Kevin Kautzmann, CFP® Quoted in MSN Money

Posted on March 18, 2010

Getting into the investing game for the first time can be intimidating. New investors might think they have to spend hundreds of hours learning about stocks and mutual funds, and constantly watch their portfolios to make sure they’re on track.

Hooey, many experts say.

“To think that by trading individual stocks you’re going to beat the stock market over a couple of decades is beyond ludicrous,” says Bill Schultheis, a principal of Soundmark Wealth Management and the author of “The Coffeehouse Investor,” both of which subscribe to the philosophy of creating and holding a diverse portfolio of mostly low-cost index funds to ensure growth and eventual wealth.

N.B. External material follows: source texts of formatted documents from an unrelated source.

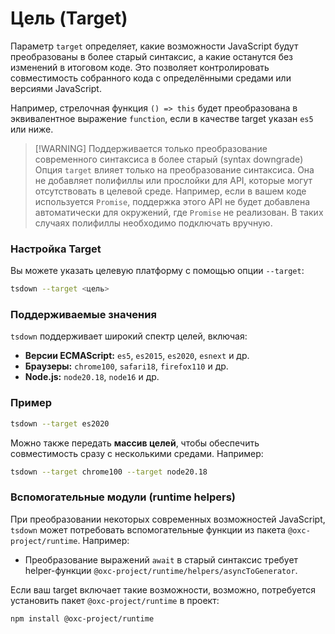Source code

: # Цель (Target)

Параметр `target` определяет, какие возможности JavaScript будут преобразованы в более старый синтаксис, а какие останутся без изменений в итоговом коде. Это позволяет контролировать совместимость собранного кода с определёнными средами или версиями JavaScript.

Например, стрелочная функция `() => this` будет преобразована в эквивалентное выражение `function`, если в качестве target указан `es5` или ниже.

> [!WARNING] Поддерживается только преобразование современного синтаксиса в более старый (syntax downgrade)
> Опция `target` влияет только на преобразование синтаксиса. Она не добавляет полифиллы или прослойки для API, которые могут отсутствовать в целевой среде. Например, если в вашем коде используется `Promise`, поддержка этого API не будет добавлена автоматически для окружений, где `Promise` не реализован. В таких случаях полифиллы необходимо подключать вручную.

### Настройка Target

Вы можете указать целевую платформу с помощью опции `--target`:

```bash
tsdown --target <цель>
```

### Поддерживаемые значения

`tsdown` поддерживает широкий спектр целей, включая:

- **Версии ECMAScript:** `es5`, `es2015`, `es2020`, `esnext` и др.
- **Браузеры:** `chrome100`, `safari18`, `firefox110` и др.
- **Node.js:** `node20.18`, `node16` и др.

### Пример

```bash
tsdown --target es2020
```

Можно также передать **массив целей**, чтобы обеспечить совместимость сразу с несколькими средами. Например:

```bash
tsdown --target chrome100 --target node20.18
```

### Вспомогательные модули (runtime helpers)

При преобразовании некоторых современных возможностей JavaScript, `tsdown` может потребовать вспомогательные функции из пакета `@oxc-project/runtime`. Например:

- Преобразование выражений `await` в старый синтаксис требует helper-функции `@oxc-project/runtime/helpers/asyncToGenerator`.

Если ваш target включает такие возможности, возможно, потребуется установить пакет `@oxc-project/runtime` в проект:

```bash
npm install @oxc-project/runtime
```
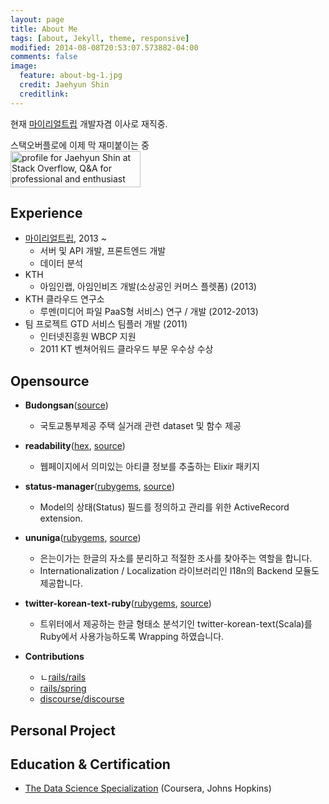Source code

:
 ```yaml
---
layout: page
title: About Me
tags: [about, Jekyll, theme, responsive]
modified: 2014-08-08T20:53:07.573882-04:00
comments: false
image:
  feature: about-bg-1.jpg
  credit: Jaehyun Shin
  creditlink:
---
```


현재 [마이리얼트립](https://www.myrealtrip.com) 개발자겸 이사로 재직중.

스택오버플로에 이제 막 재미붙이는 중  
<a href="http://stackoverflow.com/users/1306187/jaehyun-shin">
<img src="http://stackoverflow.com/users/flair/1306187.png" width="208" height="58" alt="profile for Jaehyun Shin at Stack Overflow, Q&amp;A for professional and enthusiast programmers" title="profile for Jaehyun Shin at Stack Overflow, Q&amp;A for professional and enthusiast programmers">
</a>


## Experience

* [마이리얼트립](https://www.myrealtrip.com), 2013 ~
  - 서버 및 API 개발, 프론트엔드 개발
  - 데이터 분석
* KTH
  - 아임인랩, 아임인비즈 개발(소상공인 커머스 플렛폼) (2013)
* KTH 클라우드 연구소
  - 루멘(미디어 파일 PaaS형 서비스) 연구 / 개발 (2012-2013)
* 팀 프로젝트 GTD 서비스 팀플러 개발 (2011)
  - 인터넷진흥원 WBCP 지원
  - 2011 KT 벤쳐어워드 클라우드 부문 우수상 수상


## Opensource
* **Budongsan**([source](https://github.com/keepcosmos/budongsan))
  * 국토교통부제공 주택 실거래 관련 dataset 및 함수 제공
* **readability**([hex](https://hex.pm/packages/readability), [source](https://github.com/keepcosmos/readability))
  * 웹페이지에서 의미있는 아티클 정보를 추출하는 Elixir 패키지
* **status-manager**([rubygems](https://rubygems.org/gems/status-manager), [source](https://github.com/keepcosmos/status-manager))
  * Model의 상태(Status) 필드를 정의하고 관리를 위한 ActiveRecord extension.
* **ununiga**([rubygems](https://rubygems.org/gems/ununiga), [source](https://github.com/keepcosmos/ununiga))
  * 은는이가는 한글의 자소를 분리하고 적절한 조사를 찾아주는 역할을 합니다.
  * Internationalization / Localization 라이브러리인 I18n의 Backend 모듈도 제공합니다.
* **twitter-korean-text-ruby**([rubygems](https://rubygems.org/gems/twitter-korean-text-ruby), [source](https://github.com/keepcosmos/twitter-korean-text-ruby))
  * 트위터에서 제공하는 한글 형태소 분석기인 twitter-korean-text(Scala)를 Ruby에서 사용가능하도록 Wrapping 하였습니다.


* **Contributions**
	* ㄴ[rails/rails](http://contributors.rubyonrails.org/contributors/jaehyun-shin/commits)
	* [rails/spring](https://github.com/rails/spring/pulls?q=is%3Apr+is%3Amerged+author%3Akeepcosmos)
	* [discourse/discourse](https://github.com/discourse/discourse/pulls?utf8=%E2%9C%93&q=is%3Apr+is%3Amerged+author%3Akeepcosmos+)

## Personal Project
<!-- * [와프](https://www.whatisyourproblem.kr) -->

## Education & Certification
* [The Data Science Specialization](https://www.coursera.org/account/accomplishments/specialization/certificate/WK66NMAX97AL) (Coursera, Johns Hopkins)
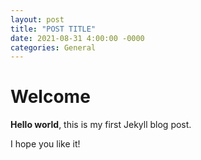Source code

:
 ```yaml
---
layout: post
title: "POST TITLE"
date: 2021-08-31 4:00:00 -0000
categories: General
---
```


# Welcome

**Hello world**, this is my first Jekyll blog post.

I hope you like it!
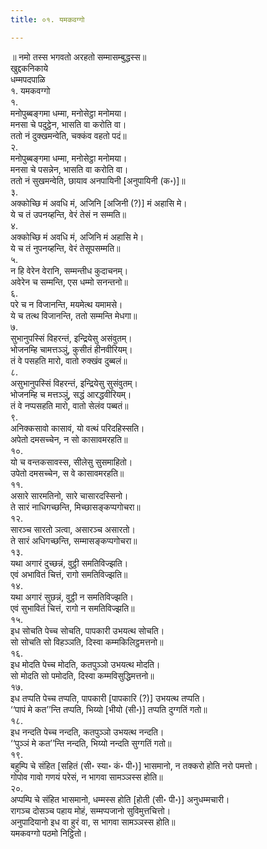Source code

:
```yaml
---
title: ०१. यमकवग्गो

---
```

॥ नमो तस्स भगवतो अरहतो सम्मासम्बुद्धस्स॥  
खुद्दकनिकाये  
धम्मपदपाळि  
१. यमकवग्गो  
१.  
मनोपुब्बङ्गमा धम्मा, मनोसेट्ठा मनोमया।  
मनसा चे पदुट्ठेन, भासति वा करोति वा।  
ततो नं दुक्खमन्वेति, चक्कंव वहतो पदं॥  
२.  
मनोपुब्बङ्गमा धम्मा, मनोसेट्ठा मनोमया।  
मनसा चे पसन्नेन, भासति वा करोति वा।  
ततो नं सुखमन्वेति, छायाव अनपायिनी [अनुपायिनी (क॰)]॥  
३.  
अक्कोच्छि मं अवधि मं, अजिनि [अजिनी (?)] मं अहासि मे।  
ये च तं उपनय्हन्ति, वेरं तेसं न सम्मति॥  
४.  
अक्कोच्छि मं अवधि मं, अजिनि मं अहासि मे।  
ये च तं नुपनय्हन्ति, वेरं तेसूपसम्मति॥  
५.  
न हि वेरेन वेरानि, सम्मन्तीध कुदाचनम्।  
अवेरेन च सम्मन्ति, एस धम्मो सनन्तनो॥  
६.  
परे च न विजानन्ति, मयमेत्थ यमामसे।  
ये च तत्थ विजानन्ति, ततो सम्मन्ति मेधगा॥  
७.  
सुभानुपस्सिं विहरन्तं, इन्द्रियेसु असंवुतम्।  
भोजनम्हि चामत्तञ्ञुं, कुसीतं हीनवीरियम्।  
तं वे पसहति मारो, वातो रुक्खंव दुब्बलं॥  
८.  
असुभानुपस्सिं विहरन्तं, इन्द्रियेसु सुसंवुतम्।  
भोजनम्हि च मत्तञ्ञुं, सद्धं आरद्धवीरियम्।  
तं वे नप्पसहति मारो, वातो सेलंव पब्बतं॥  
९.  
अनिक्कसावो कासावं, यो वत्थं परिदहिस्सति।  
अपेतो दमसच्चेन, न सो कासावमरहति॥  
१०.  
यो च वन्तकसावस्स, सीलेसु सुसमाहितो।  
उपेतो दमसच्चेन, स वे कासावमरहति॥  
११.  
असारे सारमतिनो, सारे चासारदस्सिनो।  
ते सारं नाधिगच्छन्ति, मिच्छासङ्कप्पगोचरा॥  
१२.  
सारञ्च सारतो ञत्वा, असारञ्च असारतो।  
ते सारं अधिगच्छन्ति, सम्मासङ्कप्पगोचरा॥  
१३.  
यथा अगारं दुच्छन्नं, वुट्ठी समतिविज्झति।  
एवं अभावितं चित्तं, रागो समतिविज्झति॥  
१४.  
यथा अगारं सुछन्नं, वुट्ठी न समतिविज्झति।  
एवं सुभावितं चित्तं, रागो न समतिविज्झति॥  
१५.  
इध सोचति पेच्च सोचति, पापकारी उभयत्थ सोचति।  
सो सोचति सो विहञ्ञति, दिस्वा कम्मकिलिट्ठमत्तनो॥  
१६.  
इध मोदति पेच्च मोदति, कतपुञ्ञो उभयत्थ मोदति।  
सो मोदति सो पमोदति, दिस्वा कम्मविसुद्धिमत्तनो॥  
१७.  
इध तप्पति पेच्च तप्पति, पापकारी [पापकारि (?)] उभयत्थ तप्पति।  
‘‘पापं मे कत’’न्ति तप्पति, भिय्यो [भीयो (सी॰)] तप्पति दुग्गतिं गतो॥  
१८.  
इध नन्दति पेच्च नन्दति, कतपुञ्ञो उभयत्थ नन्दति।  
‘‘पुञ्ञं मे कत’’न्ति नन्दति, भिय्यो नन्दति सुग्गतिं गतो॥  
१९.  
बहुम्पि चे संहित [सहितं (सी॰ स्या॰ कं॰ पी॰)] भासमानो, न तक्करो होति नरो पमत्तो।  
गोपोव गावो गणयं परेसं, न भागवा सामञ्ञस्स होति॥  
२०.  
अप्पम्पि चे संहित भासमानो, धम्मस्स होति [होती (सी॰ पी॰)] अनुधम्मचारी।  
रागञ्च दोसञ्च पहाय मोहं, सम्मप्पजानो सुविमुत्तचित्तो।  
अनुपादियानो इध वा हुरं वा, स भागवा सामञ्ञस्स होति॥  
यमकवग्गो पठमो निट्ठितो।  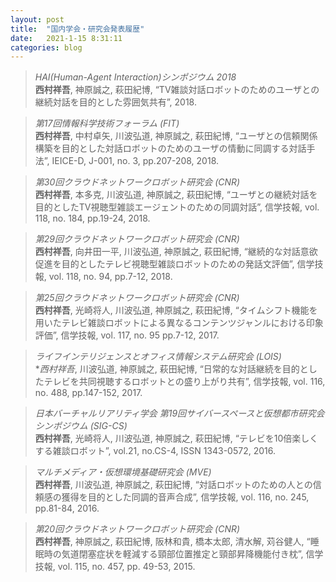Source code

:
 ```yaml
---
layout: post
title:  "国内学会・研究会発表履歴"
date:   2021-1-15 8:31:11
categories: blog
---
```


>*HAI(Human-Agent Interaction)シンポジウム 2018*<br>
>**西村祥吾**, 神原誠之, 萩田紀博, “TV雑談対話ロボットのためのユーザとの継続対話を目的とした雰囲気共有”, 2018.

>*第17回情報科学技術フォーラム (FIT)*<br>
>**西村祥吾**, 中村卓矢, 川波弘道, 神原誠之, 萩田紀博, “ユーザとの信頼関係構築を目的とした対話ロボットのためのユーザの情動に同調する対話手法”, IEICE-D, J-001, no. 3, pp.207-208, 2018.

>*第30回クラウドネットワークロボット研究会 (CNR)*<br>
>**西村祥吾**, 本多克, 川波弘道, 神原誠之, 萩田紀博, “ユーザとの継続対話を目的としたTV視聴型雑談エージェントのための同調対話”, 信学技報, vol. 118, no. 184, pp.19-24, 2018.

>*第29回クラウドネットワークロボット研究会 (CNR)*<br>
>**西村祥吾**, 向井田一平, 川波弘道, 神原誠之, 萩田紀博, “継続的な対話意欲促進を目的としたテレビ視聴型雑談ロボットのための発話文評価”, 信学技報, vol. 118, no. 94, pp.7-12, 2018.

>*第25回クラウドネットワークロボット研究会 (CNR)*<br>
>**西村祥吾**, 光崎将人, 川波弘道, 神原誠之, 萩田紀博, “タイムシフト機能を用いたテレビ雑談ロボットによる異なるコンテンツジャンルにおける印象評価”, 信学技報, vol. 117, no. 95 pp.7-12, 2017.

>*ライフインテリジェンスとオフィス情報システム研究会 (LOIS)*<br>
>**西村祥吾*, 川波弘道, 神原誠之, 萩田紀博, “日常的な対話継続を目的としたテレビを共同視聴するロボットとの盛り上がり共有”, 信学技報, vol. 116, no. 488, pp.147-152, 2017.

>*日本バーチャルリアリティ学会 第19回サイバースペースと仮想都市研究会シンポジウム (SIG-CS)*<br>
>**西村祥吾**, 光崎将人, 川波弘道, 神原誠之, 萩田紀博, “テレビを10倍楽しくする雑談ロボット”, vol.21, no.CS-4, ISSN 1343-0572, 2016.

>*マルチメディア・仮想環境基礎研究会 (MVE)*<br>
>**西村祥吾**, 川波弘道, 神原誠之, 萩田紀博, “対話ロボットのための人との信頼感の獲得を目的とした同調的音声合成”, 信学技報, vol. 116, no. 245, pp.81-84, 2016.

>*第20回クラウドネットワークロボット研究会 (CNR)*<br>
>**西村祥吾**, 神原誠之, 萩田紀博, 阪林和貴, 橋本太郎, 清水解, 苅谷健人, “睡眠時の気道閉塞症状を軽減する頸部位置推定と頸部昇降機能付き枕”, 信学技報, vol. 115, no. 457, pp. 49-53, 2015.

“In the past 20 years I have not spent more than 20 minutes total on my portfolio, and I’ve outperformed 95% of people,” Schultheis says. “That is because I never trade, and I stick with an investing philosophy that fits with my life.”

Too good to be true?

So how do you create your own couch-potato portfolio, one that works for you while you spend time doing the things you do best, like enjoying life?

Increasingly, investing experts advocate index-based exchange-traded funds, or ETFs. These are basically mutual funds but they are traded like stocks throughout the market day. And they follow benchmarks.

There are ETFs that follow the economies of individual countries, or broader economies such as South America’s or the developing world’s. There are also ETFs that follow stock exchanges, commodities or specific industries like health care or oil and gas. The value of an index fund that tracks Taiwan’s economy goes up and down with that country’s economy. Same with a fund that follows gold; as the price of gold goes up, so does the ETF.

Recently, a few “active” ETFs have been introduced. These are exchange-traded funds that are managed by investment professionals, and they come with higher expense ratios in return for promises of higher returns.

Index funds are similar except that they are bought from mutual fund companies and are purchased and priced just once a day, at the close of trading.